Now, $\bigvee_{f:n+1\to m} a_{n+1,f(n+1)} = \bigvee_{j=1}^m a_{n+1,j}$, because $f(n+1)$ takes all the values in that range. Also, $\bigvee_{f:n+1\to m}\bigwedge_{i=1}^n a_{i,f(i)}=\bigvee_{f:n\to m}\bigwedge_{i=1}^n a_{i,f(i)}$, because if $i \leq n$, then it doesn't matter the value $f$ takes at $n+1$, and so we can restrict $f$ to the domain $\{1,\ldots,n\}$. So \begin{align} \bigvee_{f:n+1\to m}\bigwedge_{i=1}^n a_{i,f(i)} \wedge \bigvee_{f:n+1\to m} a_{n+1,f(n+1)} &=\bigvee_{f:n\to m}\bigwedge_{i=1}^n a_{i,f(i)} \wedge \bigvee_{j=1}^m a_{n+1,j}\\ &=\bigwedge_{i=1}^n\bigvee_{j=1}^m a_{i,j} \wedge \bigvee_{j=1}^m a_{n+1,j}\\ &=\bigwedge_{i=1}^{n+1}\bigvee_{j=1}^m a_{i,j}, \end{align} where the second equality was the induction hypothesis.
This answers question (3).
Likewise we have the expression $$\bigvee_{i=1}^n\bigwedge_{j=1}^m a_{i,j} = \bigwedge_{f:n\to m}\bigvee_{i=1}^n a_{i,f(i)},$$ and since addition distributes over the lattice operations, $$\sum_{i=1}^n\bigwedge_{j=1}^m = \bigwedge_{f:n\to m}\sum_{i=1}^n a_{i,f(i)}$$ and $$\sum_{i=1}^n\bigvee_{j=1}^m = \bigvee_{f:n\to m}\sum_{i=1}^n a_{i,f(i)}.$$
It follows that $$\bigwedge_{f:n\to m}\bigvee_{i=1}^n\bigvee_{k=1}^p a_{i,f(i),k} = \bigvee_{i=1}^n\bigwedge_{j=1}^k\bigvee_{k=1}^p a_{i,j,k} = \bigvee_{i=1}^n\bigvee_{g:m\to p}\bigwedge_{j=1}^m a_{i,j,g(j)},$$ that is, given a join of meets of joins, you can transform it into a join of meets or a meet of joins, whichever suits you best.

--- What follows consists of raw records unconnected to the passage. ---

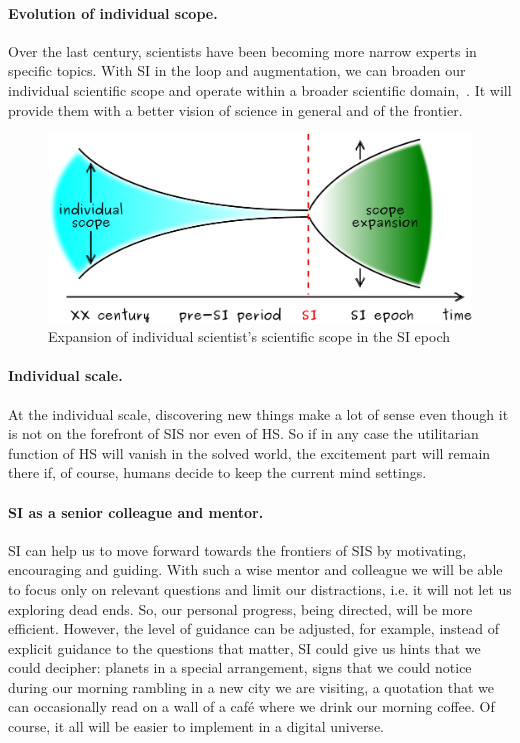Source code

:\documentclass[a4paper,11pt]{article}
\begin{document}
\paragraph{Evolution of individual scope.} 
Over the last century, scientists have been becoming more narrow experts in specific topics. With SI in the loop and augmentation, we can broaden our individual scientific scope and operate within a broader scientific domain,~. It will provide them with a better vision of science in general and of the frontier.

\begin{figure}
    \includegraphics[width=1\textwidth]{scope}
    \caption{\label{fig:scope}Expansion of individual scientist's scientific scope in the SI epoch}
\end{figure}

\paragraph{Individual scale.}

At the individual scale, discovering new things make a lot of sense even though it is not on the forefront of SIS nor even of HS. So if in any case the utilitarian function of HS will vanish in the solved world, the excitement part will remain there if, of course, humans decide to keep the current mind settings.

\paragraph{SI as a senior colleague and mentor.}
SI can help us to move forward towards the frontiers of SIS by motivating, encouraging and guiding. With such a wise mentor and colleague we will be able to focus only on relevant questions and limit our distractions, i.e. it will not let us exploring dead ends. So, our personal progress, being directed, will be more efficient. However, the level of guidance can be adjusted, for example, instead of explicit guidance to the questions that matter, SI could give us hints that we could decipher: planets in a special arrangement, signs that we could notice during our morning rambling in a new city we are visiting, a quotation that we can occasionally read on a wall of a café where we drink our morning coffee. Of course, it all will be easier to implement in a digital universe.
\end{document}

With $n=2$, this answers question (1).
The answer to question (2) should follow from \begin{align} \sum_{i=1}^n\bigwedge_{j=1}^m\bigvee_{k=1}^p a_{i,j,k} &=\bigwedge_{f:n\to m}\sum_{i=1}^n\bigvee_{k=1}^p a_{i,f(i),k}\\ &=\bigwedge_{f:n\to m}\bigvee_{g:n\to p}\sum_{i=1}^n a_{i,f(i),g(i)}, \end{align} but that depends in what shape you're interested in...
I mean, if $A$ is closed under $+$, then it follows from the above expression that so does $A^{\vee\wedge}=A^{\wedge\vee}$.
Update
The proof that $$\bigwedge_{i=1}^n\bigvee_{j=1}^m a_{i,j} = \bigvee_{f:n\to m}\bigwedge_{i=1}^n a_{i,f(i)}$$ above has what seems to me now a circular reasoning;
specifically, when I say that I'm using $$\bigvee_i(\bigwedge_ju_{ij}\wedge v_i) = \bigvee_i\bigwedge_ju_{ij}\wedge\bigvee_iv_i$$ this expression seems not to be easier to prove than the original one.
So I'm adding a new proof by induction, and this time I was more careful, so I trust it is correct.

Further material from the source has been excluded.